Apple’s senior vice president of industrial design Jonathan Ive, born in England, has been honoured by Queen Elizabeth II as a Knight Commander of the British Empire (KBE) for “services to design and enterprise”.
Ive, the winner of numerous awards including World’s Smartest Designer by Forbes magazine and the National Design award, holds about 400 design patents and has helped design the iPod, iPhone and Macbook Air. The KBE marks the second time Ive has been honoured by the Queen, following his recognition as a Commander of the British Empire (CBE) in 2005.
The BBC reported Ive calling the award “absolutely thrilling” and said he was sincerely grateful and humbled by the knighthood. “I am keenly aware that I benefit from a wonderful tradition in the UK of designing and making I discovered at an early age that all I’ve ever wanted to do is design,” he told the news organisation.
Ive studied industrial design at Newcastle Polytechnic (now Northumbria University) and began his relationship with Apple in 1992 when the company’s then design chief Robert Brunner appointed him as a consultant through Ive’s London-based design agency Tangerine.
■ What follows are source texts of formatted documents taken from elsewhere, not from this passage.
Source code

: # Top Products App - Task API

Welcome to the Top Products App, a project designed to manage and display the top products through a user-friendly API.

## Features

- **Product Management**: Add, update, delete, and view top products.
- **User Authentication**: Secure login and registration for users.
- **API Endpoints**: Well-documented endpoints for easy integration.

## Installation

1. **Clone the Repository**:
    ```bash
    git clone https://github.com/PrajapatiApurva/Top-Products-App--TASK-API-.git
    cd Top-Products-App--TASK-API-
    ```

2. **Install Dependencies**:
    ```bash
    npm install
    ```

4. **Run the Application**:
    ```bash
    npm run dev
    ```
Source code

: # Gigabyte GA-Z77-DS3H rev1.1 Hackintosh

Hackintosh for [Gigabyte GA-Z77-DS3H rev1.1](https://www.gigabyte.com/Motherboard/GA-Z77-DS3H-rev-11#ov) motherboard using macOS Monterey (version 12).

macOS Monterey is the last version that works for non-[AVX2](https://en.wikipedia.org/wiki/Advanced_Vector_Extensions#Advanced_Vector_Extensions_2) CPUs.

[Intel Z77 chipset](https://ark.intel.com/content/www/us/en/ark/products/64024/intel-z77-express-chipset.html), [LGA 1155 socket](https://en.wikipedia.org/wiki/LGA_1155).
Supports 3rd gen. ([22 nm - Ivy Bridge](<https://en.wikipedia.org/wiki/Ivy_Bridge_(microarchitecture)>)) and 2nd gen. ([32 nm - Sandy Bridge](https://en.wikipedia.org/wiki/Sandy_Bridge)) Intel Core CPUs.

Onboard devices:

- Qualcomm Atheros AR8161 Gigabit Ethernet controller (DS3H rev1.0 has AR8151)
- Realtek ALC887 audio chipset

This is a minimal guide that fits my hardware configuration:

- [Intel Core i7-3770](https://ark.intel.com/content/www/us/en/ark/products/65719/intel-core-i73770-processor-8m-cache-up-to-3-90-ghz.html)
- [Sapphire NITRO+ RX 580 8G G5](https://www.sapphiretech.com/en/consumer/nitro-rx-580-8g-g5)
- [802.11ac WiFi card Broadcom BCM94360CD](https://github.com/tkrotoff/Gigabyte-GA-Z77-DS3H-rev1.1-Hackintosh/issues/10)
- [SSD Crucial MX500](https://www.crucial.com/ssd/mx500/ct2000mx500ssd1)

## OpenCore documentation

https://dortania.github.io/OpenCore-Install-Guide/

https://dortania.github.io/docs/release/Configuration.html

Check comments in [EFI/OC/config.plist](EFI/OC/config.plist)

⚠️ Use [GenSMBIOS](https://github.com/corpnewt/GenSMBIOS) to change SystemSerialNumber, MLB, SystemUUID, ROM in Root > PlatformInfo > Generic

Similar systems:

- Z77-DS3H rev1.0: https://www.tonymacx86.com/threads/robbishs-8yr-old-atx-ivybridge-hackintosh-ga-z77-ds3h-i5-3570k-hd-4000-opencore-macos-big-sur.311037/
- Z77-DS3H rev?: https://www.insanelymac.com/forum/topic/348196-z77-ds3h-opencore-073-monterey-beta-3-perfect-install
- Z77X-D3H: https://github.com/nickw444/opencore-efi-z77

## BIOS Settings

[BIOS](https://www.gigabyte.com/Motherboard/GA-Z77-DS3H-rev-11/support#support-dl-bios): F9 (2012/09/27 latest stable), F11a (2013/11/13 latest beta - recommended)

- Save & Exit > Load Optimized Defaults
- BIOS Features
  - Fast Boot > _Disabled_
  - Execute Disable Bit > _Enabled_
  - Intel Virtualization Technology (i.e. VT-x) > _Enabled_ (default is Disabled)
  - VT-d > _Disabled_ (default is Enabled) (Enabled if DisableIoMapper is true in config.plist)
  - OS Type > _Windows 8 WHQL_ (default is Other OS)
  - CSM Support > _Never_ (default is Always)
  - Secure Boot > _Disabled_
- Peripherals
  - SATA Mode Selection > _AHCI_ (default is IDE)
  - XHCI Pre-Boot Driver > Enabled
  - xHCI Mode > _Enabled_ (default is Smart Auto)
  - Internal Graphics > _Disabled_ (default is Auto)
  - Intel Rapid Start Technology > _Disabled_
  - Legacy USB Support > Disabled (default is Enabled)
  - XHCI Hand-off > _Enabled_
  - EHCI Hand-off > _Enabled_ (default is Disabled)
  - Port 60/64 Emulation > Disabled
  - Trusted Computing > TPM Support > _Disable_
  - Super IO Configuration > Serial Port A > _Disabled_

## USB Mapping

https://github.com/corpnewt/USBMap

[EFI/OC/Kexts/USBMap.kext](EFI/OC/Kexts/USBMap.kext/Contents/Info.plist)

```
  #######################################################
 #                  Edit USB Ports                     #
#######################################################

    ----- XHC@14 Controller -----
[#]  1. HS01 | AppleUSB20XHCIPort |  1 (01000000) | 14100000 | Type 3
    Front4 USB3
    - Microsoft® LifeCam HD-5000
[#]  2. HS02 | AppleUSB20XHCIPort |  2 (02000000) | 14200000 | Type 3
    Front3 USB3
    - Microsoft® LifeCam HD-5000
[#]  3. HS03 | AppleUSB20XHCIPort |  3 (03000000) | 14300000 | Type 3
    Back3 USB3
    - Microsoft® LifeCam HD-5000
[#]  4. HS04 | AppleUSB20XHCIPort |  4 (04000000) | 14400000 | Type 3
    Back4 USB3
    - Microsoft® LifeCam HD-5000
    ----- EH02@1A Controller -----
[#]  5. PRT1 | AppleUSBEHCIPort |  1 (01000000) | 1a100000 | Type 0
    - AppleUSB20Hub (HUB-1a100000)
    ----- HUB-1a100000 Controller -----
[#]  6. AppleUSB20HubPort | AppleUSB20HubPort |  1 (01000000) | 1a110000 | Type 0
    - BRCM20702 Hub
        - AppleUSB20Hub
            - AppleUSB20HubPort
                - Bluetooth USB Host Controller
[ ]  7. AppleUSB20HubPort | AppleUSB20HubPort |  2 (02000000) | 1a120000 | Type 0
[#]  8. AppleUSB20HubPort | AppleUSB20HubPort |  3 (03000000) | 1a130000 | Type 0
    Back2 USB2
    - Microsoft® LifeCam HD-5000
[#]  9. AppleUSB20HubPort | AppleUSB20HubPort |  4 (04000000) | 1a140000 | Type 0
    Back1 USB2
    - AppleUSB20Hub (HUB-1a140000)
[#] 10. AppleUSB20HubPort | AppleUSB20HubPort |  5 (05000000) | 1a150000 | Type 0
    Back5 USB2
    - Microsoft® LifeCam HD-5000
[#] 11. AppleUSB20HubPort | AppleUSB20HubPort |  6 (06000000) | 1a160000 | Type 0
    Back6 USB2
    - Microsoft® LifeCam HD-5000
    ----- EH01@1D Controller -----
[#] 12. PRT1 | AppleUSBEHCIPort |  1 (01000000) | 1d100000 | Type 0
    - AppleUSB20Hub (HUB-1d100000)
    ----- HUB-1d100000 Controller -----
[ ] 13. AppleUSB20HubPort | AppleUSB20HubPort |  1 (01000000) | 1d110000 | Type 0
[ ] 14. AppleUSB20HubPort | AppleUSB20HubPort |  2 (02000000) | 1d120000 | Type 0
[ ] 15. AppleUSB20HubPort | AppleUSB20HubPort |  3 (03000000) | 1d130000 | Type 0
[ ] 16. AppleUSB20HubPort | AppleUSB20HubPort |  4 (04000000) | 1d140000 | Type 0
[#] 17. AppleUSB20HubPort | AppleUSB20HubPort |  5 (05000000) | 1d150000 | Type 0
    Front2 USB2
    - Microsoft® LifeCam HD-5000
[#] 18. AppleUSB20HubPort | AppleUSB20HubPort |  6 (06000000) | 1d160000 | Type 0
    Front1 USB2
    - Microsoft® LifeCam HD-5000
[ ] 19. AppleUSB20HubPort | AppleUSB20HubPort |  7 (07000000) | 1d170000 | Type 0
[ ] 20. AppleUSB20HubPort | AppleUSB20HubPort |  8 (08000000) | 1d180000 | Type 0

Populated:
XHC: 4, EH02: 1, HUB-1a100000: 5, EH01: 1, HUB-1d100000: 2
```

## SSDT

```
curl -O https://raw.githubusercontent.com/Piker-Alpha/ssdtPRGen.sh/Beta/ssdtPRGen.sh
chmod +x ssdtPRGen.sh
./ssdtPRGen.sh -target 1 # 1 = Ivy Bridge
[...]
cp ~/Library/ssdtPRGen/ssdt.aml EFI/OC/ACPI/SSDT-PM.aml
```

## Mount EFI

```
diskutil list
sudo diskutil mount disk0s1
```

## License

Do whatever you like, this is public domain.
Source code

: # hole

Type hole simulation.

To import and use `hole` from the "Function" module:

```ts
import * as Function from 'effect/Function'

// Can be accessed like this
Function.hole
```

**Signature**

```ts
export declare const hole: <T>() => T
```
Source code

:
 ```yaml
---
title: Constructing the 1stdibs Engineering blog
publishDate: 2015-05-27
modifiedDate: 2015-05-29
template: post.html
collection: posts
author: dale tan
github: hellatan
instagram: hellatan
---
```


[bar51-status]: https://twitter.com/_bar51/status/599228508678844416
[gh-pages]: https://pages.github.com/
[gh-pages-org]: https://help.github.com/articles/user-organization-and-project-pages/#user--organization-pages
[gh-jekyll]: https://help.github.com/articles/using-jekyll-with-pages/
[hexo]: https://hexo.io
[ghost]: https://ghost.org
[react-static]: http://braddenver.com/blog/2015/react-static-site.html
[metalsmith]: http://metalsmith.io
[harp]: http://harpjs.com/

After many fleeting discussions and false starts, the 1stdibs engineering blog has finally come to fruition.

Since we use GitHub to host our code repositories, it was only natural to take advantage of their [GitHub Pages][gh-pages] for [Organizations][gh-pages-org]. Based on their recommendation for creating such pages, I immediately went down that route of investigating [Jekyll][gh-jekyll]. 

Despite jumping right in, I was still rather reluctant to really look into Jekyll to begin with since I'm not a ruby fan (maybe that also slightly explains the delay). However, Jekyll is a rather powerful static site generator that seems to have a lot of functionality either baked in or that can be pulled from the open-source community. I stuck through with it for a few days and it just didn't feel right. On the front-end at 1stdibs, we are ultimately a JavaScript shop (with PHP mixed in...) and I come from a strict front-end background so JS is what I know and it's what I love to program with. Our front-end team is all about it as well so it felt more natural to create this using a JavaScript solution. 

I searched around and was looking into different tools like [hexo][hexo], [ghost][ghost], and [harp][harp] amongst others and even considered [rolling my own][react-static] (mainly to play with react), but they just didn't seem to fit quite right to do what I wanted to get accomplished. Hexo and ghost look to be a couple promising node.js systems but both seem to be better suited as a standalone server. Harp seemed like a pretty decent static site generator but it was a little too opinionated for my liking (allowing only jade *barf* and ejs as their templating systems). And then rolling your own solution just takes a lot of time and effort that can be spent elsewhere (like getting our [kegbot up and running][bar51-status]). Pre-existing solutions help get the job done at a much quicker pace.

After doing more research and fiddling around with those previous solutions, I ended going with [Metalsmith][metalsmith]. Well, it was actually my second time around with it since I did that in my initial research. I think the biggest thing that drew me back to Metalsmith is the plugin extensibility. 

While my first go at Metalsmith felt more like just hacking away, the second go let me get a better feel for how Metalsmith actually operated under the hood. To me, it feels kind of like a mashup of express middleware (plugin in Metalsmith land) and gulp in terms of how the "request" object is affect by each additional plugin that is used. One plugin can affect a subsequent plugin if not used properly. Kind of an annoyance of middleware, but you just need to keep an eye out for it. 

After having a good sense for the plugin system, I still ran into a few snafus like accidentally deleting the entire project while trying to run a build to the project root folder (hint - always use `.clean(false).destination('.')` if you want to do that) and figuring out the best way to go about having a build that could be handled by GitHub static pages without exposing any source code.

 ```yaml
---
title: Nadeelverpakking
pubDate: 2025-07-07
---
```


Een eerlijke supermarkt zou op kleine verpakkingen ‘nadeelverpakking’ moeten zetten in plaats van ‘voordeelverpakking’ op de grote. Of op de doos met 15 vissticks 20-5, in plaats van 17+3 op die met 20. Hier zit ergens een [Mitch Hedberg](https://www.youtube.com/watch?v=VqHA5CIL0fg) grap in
Upon Steve Jobs’ return to Apple in 1997, Ive became senior vice president of industrial design and would go on to design some of Apple’s most iconic and best-reviewed products.
“What’s made him so outstandingly successful is the relationship he’s had with Steve Jobs and Apple,” Deyan Sudjic, director of The Design Museum, told the BBC. “He’s been working there for 19 years and has built up the kind of relationship that’s very rare.”